How do I manage my desk share?

Managing a shared desk system can be challenging, but with the right approach, it can be done effectively. Here are some tips on how to manage a shared desk system:

  • Set up a reservation system like Joan Desk booking: Set up a system for employees to reserve a shared desk in advance, this can be done through software or apps. This can help to ensure that there are always enough desks available for employees who need them.
  • Create clear rules and guidelines: Establish clear rules and guidelines for the use of shared desks, such as how to reserve a desk, how to clean and organize a desk, and how to share common spaces. Make sure that all employees are aware of the rules and guidelines.
  • Monitor and enforce the rules: Regularly monitor the shared desks to ensure that the rules and guidelines are being followed. If necessary, take action to enforce the rules, such as reminding employees of the rules or reassigning desks.
  • Encourage responsible use: Encourage employees to take responsibility for the shared desks by reminding them to clean and organize their desks after use.
  • Keep track of usage: Keep track of the usage of the shared desks and make adjustments as necessary.

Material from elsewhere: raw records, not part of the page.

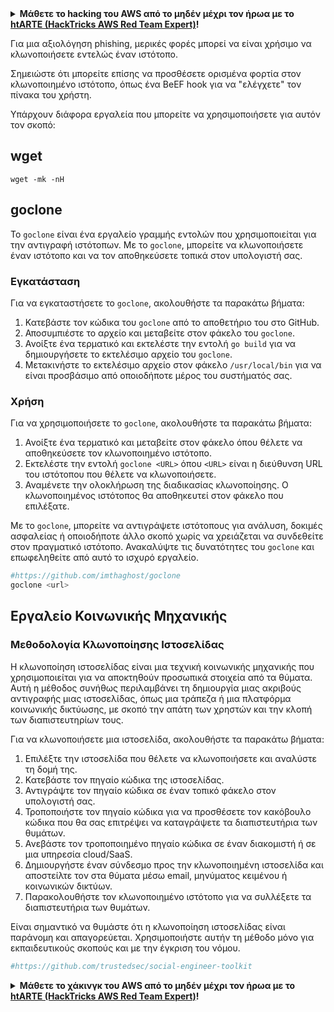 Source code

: <details>

<summary><strong>Μάθετε το hacking του AWS από το μηδέν μέχρι τον ήρωα με το</strong> <a href="https://training.hacktricks.xyz/courses/arte"><strong>htARTE (HackTricks AWS Red Team Expert)</strong></a><strong>!</strong></summary>

Άλλοι τρόποι για να υποστηρίξετε το HackTricks:

* Εάν θέλετε να δείτε την **εταιρεία σας να διαφημίζεται στο HackTricks** ή να **κατεβάσετε το HackTricks σε μορφή PDF** ελέγξτε τα [**ΣΧΕΔΙΑ ΣΥΝΔΡΟΜΗΣ**](https://github.com/sponsors/carlospolop)!
* Αποκτήστε το [**επίσημο PEASS & HackTricks swag**](https://peass.creator-spring.com)
* Ανακαλύψτε [**την Οικογένεια PEASS**](https://opensea.io/collection/the-peass-family), τη συλλογή μας από αποκλειστικά [**NFTs**](https://opensea.io/collection/the-peass-family)
* **Εγγραφείτε στη** 💬 [**ομάδα Discord**](https://discord.gg/hRep4RUj7f) ή στη [**ομάδα telegram**](https://t.me/peass) ή **ακολουθήστε** μας στο **Twitter** 🐦 [**@hacktricks_live**](https://twitter.com/hacktricks_live)**.**
* **Μοιραστείτε τα hacking tricks σας υποβάλλοντας PRs στα** [**HackTricks**](https://github.com/carlospolop/hacktricks) και [**HackTricks Cloud**](https://github.com/carlospolop/hacktricks-cloud) αποθετήρια του github.

</details>


Για μια αξιολόγηση phishing, μερικές φορές μπορεί να είναι χρήσιμο να κλωνοποιήσετε εντελώς έναν ιστότοπο.

Σημειώστε ότι μπορείτε επίσης να προσθέσετε ορισμένα φορτία στον κλωνοποιημένο ιστότοπο, όπως ένα BeEF hook για να "ελέγχετε" τον πίνακα του χρήστη.

Υπάρχουν διάφορα εργαλεία που μπορείτε να χρησιμοποιήσετε για αυτόν τον σκοπό:

## wget
```text
wget -mk -nH
```
## goclone

Το `goclone` είναι ένα εργαλείο γραμμής εντολών που χρησιμοποιείται για την αντιγραφή ιστότοπων. Με το `goclone`, μπορείτε να κλωνοποιήσετε έναν ιστότοπο και να τον αποθηκεύσετε τοπικά στον υπολογιστή σας.

### Εγκατάσταση

Για να εγκαταστήσετε το `goclone`, ακολουθήστε τα παρακάτω βήματα:

1. Κατεβάστε τον κώδικα του `goclone` από το αποθετήριο του στο GitHub.
2. Αποσυμπιέστε το αρχείο και μεταβείτε στον φάκελο του `goclone`.
3. Ανοίξτε ένα τερματικό και εκτελέστε την εντολή `go build` για να δημιουργήσετε το εκτελέσιμο αρχείο του `goclone`.
4. Μετακινήστε το εκτελέσιμο αρχείο στον φάκελο `/usr/local/bin` για να είναι προσβάσιμο από οποιοδήποτε μέρος του συστήματός σας.

### Χρήση

Για να χρησιμοποιήσετε το `goclone`, ακολουθήστε τα παρακάτω βήματα:

1. Ανοίξτε ένα τερματικό και μεταβείτε στον φάκελο όπου θέλετε να αποθηκεύσετε τον κλωνοποιημένο ιστότοπο.
2. Εκτελέστε την εντολή `goclone <URL>` όπου `<URL>` είναι η διεύθυνση URL του ιστότοπου που θέλετε να κλωνοποιήσετε.
3. Αναμένετε την ολοκλήρωση της διαδικασίας κλωνοποίησης. Ο κλωνοποιημένος ιστότοπος θα αποθηκευτεί στον φάκελο που επιλέξατε.

Με το `goclone`, μπορείτε να αντιγράψετε ιστότοπους για ανάλυση, δοκιμές ασφαλείας ή οποιοδήποτε άλλο σκοπό χωρίς να χρειάζεται να συνδεθείτε στον πραγματικό ιστότοπο. Ανακαλύψτε τις δυνατότητες του `goclone` και επωφεληθείτε από αυτό το ισχυρό εργαλείο.
```bash
#https://github.com/imthaghost/goclone
goclone <url>
```
## Εργαλείο Κοινωνικής Μηχανικής

### Μεθοδολογία Κλωνοποίησης Ιστοσελίδας

Η κλωνοποίηση ιστοσελίδας είναι μια τεχνική κοινωνικής μηχανικής που χρησιμοποιείται για να αποκτηθούν προσωπικά στοιχεία από τα θύματα. Αυτή η μέθοδος συνήθως περιλαμβάνει τη δημιουργία μιας ακριβούς αντιγραφής μιας ιστοσελίδας, όπως μια τράπεζα ή μια πλατφόρμα κοινωνικής δικτύωσης, με σκοπό την απάτη των χρηστών και την κλοπή των διαπιστευτηρίων τους.

Για να κλωνοποιήσετε μια ιστοσελίδα, ακολουθήστε τα παρακάτω βήματα:

1. Επιλέξτε την ιστοσελίδα που θέλετε να κλωνοποιήσετε και αναλύστε τη δομή της.
2. Κατεβάστε τον πηγαίο κώδικα της ιστοσελίδας.
3. Αντιγράψτε τον πηγαίο κώδικα σε έναν τοπικό φάκελο στον υπολογιστή σας.
4. Τροποποιήστε τον πηγαίο κώδικα για να προσθέσετε τον κακόβουλο κώδικα που θα σας επιτρέψει να καταγράψετε τα διαπιστευτήρια των θυμάτων.
5. Ανεβάστε τον τροποποιημένο πηγαίο κώδικα σε έναν διακομιστή ή σε μια υπηρεσία cloud/SaaS.
6. Δημιουργήστε έναν σύνδεσμο προς την κλωνοποιημένη ιστοσελίδα και αποστείλτε τον στα θύματα μέσω email, μηνύματος κειμένου ή κοινωνικών δικτύων.
7. Παρακολουθήστε τον κλωνοποιημένο ιστότοπο για να συλλέξετε τα διαπιστευτήρια των θυμάτων.

Είναι σημαντικό να θυμάστε ότι η κλωνοποίηση ιστοσελίδας είναι παράνομη και απαγορεύεται. Χρησιμοποιήστε αυτήν τη μέθοδο μόνο για εκπαιδευτικούς σκοπούς και με την έγκριση του νόμου.
```bash
#https://github.com/trustedsec/social-engineer-toolkit
```
<details>

<summary><strong>Μάθετε το χάκινγκ του AWS από το μηδέν μέχρι τον ήρωα με το</strong> <a href="https://training.hacktricks.xyz/courses/arte"><strong>htARTE (HackTricks AWS Red Team Expert)</strong></a><strong>!</strong></summary>

Άλλοι τρόποι για να υποστηρίξετε το HackTricks:

* Εάν θέλετε να δείτε την **εταιρεία σας να διαφημίζεται στο HackTricks** ή να **κατεβάσετε το HackTricks σε μορφή PDF** ελέγξτε τα [**ΣΧΕΔΙΑ ΣΥΝΔΡΟΜΗΣ**](https://github.com/sponsors/carlospolop)!
* Αποκτήστε το [**επίσημο PEASS & HackTricks swag**](https://peass.creator-spring.com)
* Ανακαλύψτε [**την Οικογένεια PEASS**](https://opensea.io/collection/the-peass-family), τη συλλογή μας από αποκλειστικά [**NFTs**](https://opensea.io/collection/the-peass-family)
* **Εγγραφείτε στη** 💬 [**ομάδα Discord**](https://discord.gg/hRep4RUj7f) ή στη [**ομάδα telegram**](https://t.me/peass) ή **ακολουθήστε** μας στο **Twitter** 🐦 [**@hacktricks_live**](https://twitter.com/hacktricks_live)**.**
* **Μοιραστείτε τα χάκινγκ κόλπα σας υποβάλλοντας PRs στα** [**HackTricks**](https://github.com/carlospolop/hacktricks) και [**HackTricks Cloud**](https://github.com/carlospolop/hacktricks-cloud) αποθετήρια του github.

</details>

For example, if a certain shared desk is in high demand, consider adding another shared desk in that area.
  • Provide training and support: Provide training and support to employees to help them understand how to use the shared desk system and how to make the most of the shared workspace.
  • Be flexible with the shared desk system and be open to feedback. Continuously monitor and make adjustments to the system as needed.
What is workspace sharing?

Workspace sharing refers to the practice of sharing a physical workspace, such as an office or a co-working space, among multiple individuals or organizations. It can take several forms, such as:

  • Hot desking: A system where employees can use any available desk or workstation on a first-come, first-served basis.
  • Desk sharing: A system where employees are assigned a specific desk or workstation, but it can be shared with others when not in use.
  • Co-working spaces: A shared workspace where individuals or organizations from different industries or businesses can work together in a shared environment.
  • Shared office space: A facility where multiple businesses or organizations share a physical office space, which may include common areas, conference rooms, and other amenities.
  • Workspace sharing can offer a number of benefits, such as cost savings, increased flexibility, and the opportunity to collaborate with other individuals or organizations. However, it can also present challenges, such as the need to manage competing demands for resources and the potential for disruptions to the work environment. Workspace sharing can also be a great way to reduce the environmental footprint by reducing real estate and energy consumption.

It’s important to establish clear guidelines and expectations for the use of shared resources and to implement a system like Joan Desk booking.